Marianne Aue (born in Freudenthal in 1932, died in Leverkusen in 2016), trained at the Werkkunstschule in Krefeld, was active in European avant-garde movements such as ZERO and Neue Tendenzen from the early 1960s onwards. Particularly striking are her often monochrome structural reliefs, in which she combines serial principles with musical compositional structures, such as the deliberately calculated interplay of light and shadow. The artist ended her artistic career after only ten years for family reasons.

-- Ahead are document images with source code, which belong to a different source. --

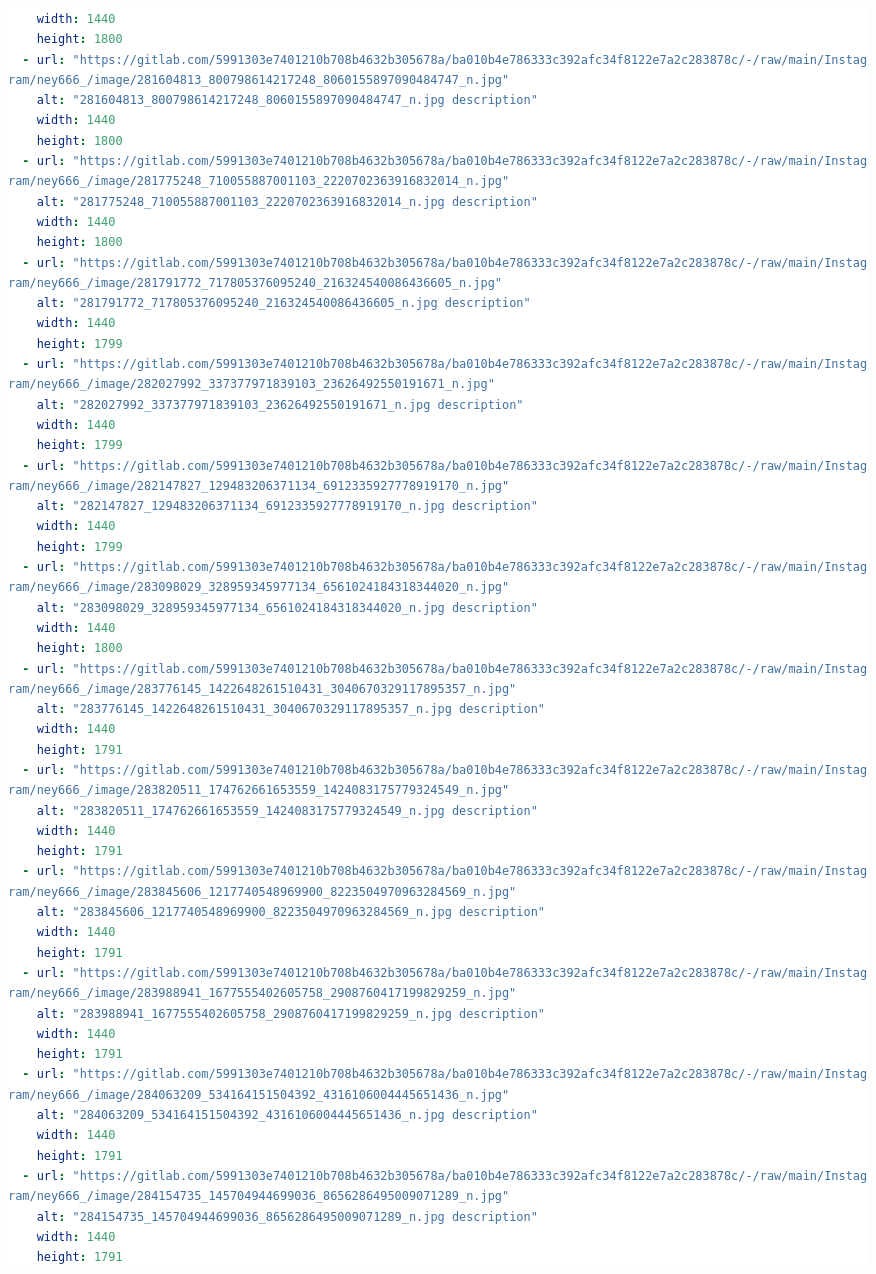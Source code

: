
 ```yaml
    width: 1440
    height: 1800
  - url: "https://gitlab.com/5991303e7401210b708b4632b305678a/ba010b4e786333c392afc34f8122e7a2c283878c/-/raw/main/Instagram/ney666_/image/281604813_800798614217248_8060155897090484747_n.jpg"
    alt: "281604813_800798614217248_8060155897090484747_n.jpg description"
    width: 1440
    height: 1800
  - url: "https://gitlab.com/5991303e7401210b708b4632b305678a/ba010b4e786333c392afc34f8122e7a2c283878c/-/raw/main/Instagram/ney666_/image/281775248_710055887001103_2220702363916832014_n.jpg"
    alt: "281775248_710055887001103_2220702363916832014_n.jpg description"
    width: 1440
    height: 1800
  - url: "https://gitlab.com/5991303e7401210b708b4632b305678a/ba010b4e786333c392afc34f8122e7a2c283878c/-/raw/main/Instagram/ney666_/image/281791772_717805376095240_216324540086436605_n.jpg"
    alt: "281791772_717805376095240_216324540086436605_n.jpg description"
    width: 1440
    height: 1799
  - url: "https://gitlab.com/5991303e7401210b708b4632b305678a/ba010b4e786333c392afc34f8122e7a2c283878c/-/raw/main/Instagram/ney666_/image/282027992_337377971839103_23626492550191671_n.jpg"
    alt: "282027992_337377971839103_23626492550191671_n.jpg description"
    width: 1440
    height: 1799
  - url: "https://gitlab.com/5991303e7401210b708b4632b305678a/ba010b4e786333c392afc34f8122e7a2c283878c/-/raw/main/Instagram/ney666_/image/282147827_129483206371134_6912335927778919170_n.jpg"
    alt: "282147827_129483206371134_6912335927778919170_n.jpg description"
    width: 1440
    height: 1799
  - url: "https://gitlab.com/5991303e7401210b708b4632b305678a/ba010b4e786333c392afc34f8122e7a2c283878c/-/raw/main/Instagram/ney666_/image/283098029_328959345977134_6561024184318344020_n.jpg"
    alt: "283098029_328959345977134_6561024184318344020_n.jpg description"
    width: 1440
    height: 1800
  - url: "https://gitlab.com/5991303e7401210b708b4632b305678a/ba010b4e786333c392afc34f8122e7a2c283878c/-/raw/main/Instagram/ney666_/image/283776145_1422648261510431_3040670329117895357_n.jpg"
    alt: "283776145_1422648261510431_3040670329117895357_n.jpg description"
    width: 1440
    height: 1791
  - url: "https://gitlab.com/5991303e7401210b708b4632b305678a/ba010b4e786333c392afc34f8122e7a2c283878c/-/raw/main/Instagram/ney666_/image/283820511_174762661653559_1424083175779324549_n.jpg"
    alt: "283820511_174762661653559_1424083175779324549_n.jpg description"
    width: 1440
    height: 1791
  - url: "https://gitlab.com/5991303e7401210b708b4632b305678a/ba010b4e786333c392afc34f8122e7a2c283878c/-/raw/main/Instagram/ney666_/image/283845606_1217740548969900_8223504970963284569_n.jpg"
    alt: "283845606_1217740548969900_8223504970963284569_n.jpg description"
    width: 1440
    height: 1791
  - url: "https://gitlab.com/5991303e7401210b708b4632b305678a/ba010b4e786333c392afc34f8122e7a2c283878c/-/raw/main/Instagram/ney666_/image/283988941_1677555402605758_2908760417199829259_n.jpg"
    alt: "283988941_1677555402605758_2908760417199829259_n.jpg description"
    width: 1440
    height: 1791
  - url: "https://gitlab.com/5991303e7401210b708b4632b305678a/ba010b4e786333c392afc34f8122e7a2c283878c/-/raw/main/Instagram/ney666_/image/284063209_534164151504392_4316106004445651436_n.jpg"
    alt: "284063209_534164151504392_4316106004445651436_n.jpg description"
    width: 1440
    height: 1791
  - url: "https://gitlab.com/5991303e7401210b708b4632b305678a/ba010b4e786333c392afc34f8122e7a2c283878c/-/raw/main/Instagram/ney666_/image/284154735_145704944699036_8656286495009071289_n.jpg"
    alt: "284154735_145704944699036_8656286495009071289_n.jpg description"
    width: 1440
    height: 1791
```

After her oeuvre had long been out of the spotlight, her estate was recovered and secured a few years ago. In addition to the scholarly exploration of this unique contribution to the European postwar avant-garde, Aue's innovative spirit and enthusiasm for experimentation are particularly evident here.
Following the significant exhibitions on the work of Karel Malich(2014), Milan Grygar, and John Cage (2017) andPraguePowerBoost(2019), the new presentation is dedicated to the work of artist Marianne Aue, who has been virtually unknown in Germany until now and who worked in the immediate vicinity of the important ZERO artists Heinz Mack, Otto Piene, and Günther Uecker. Following the presentation at the Kunstmuseum Gelsenkirchen in 2024, this is the second museum exhibition to show the entire surviving oeuvre as well as numerous previously unknown drawings.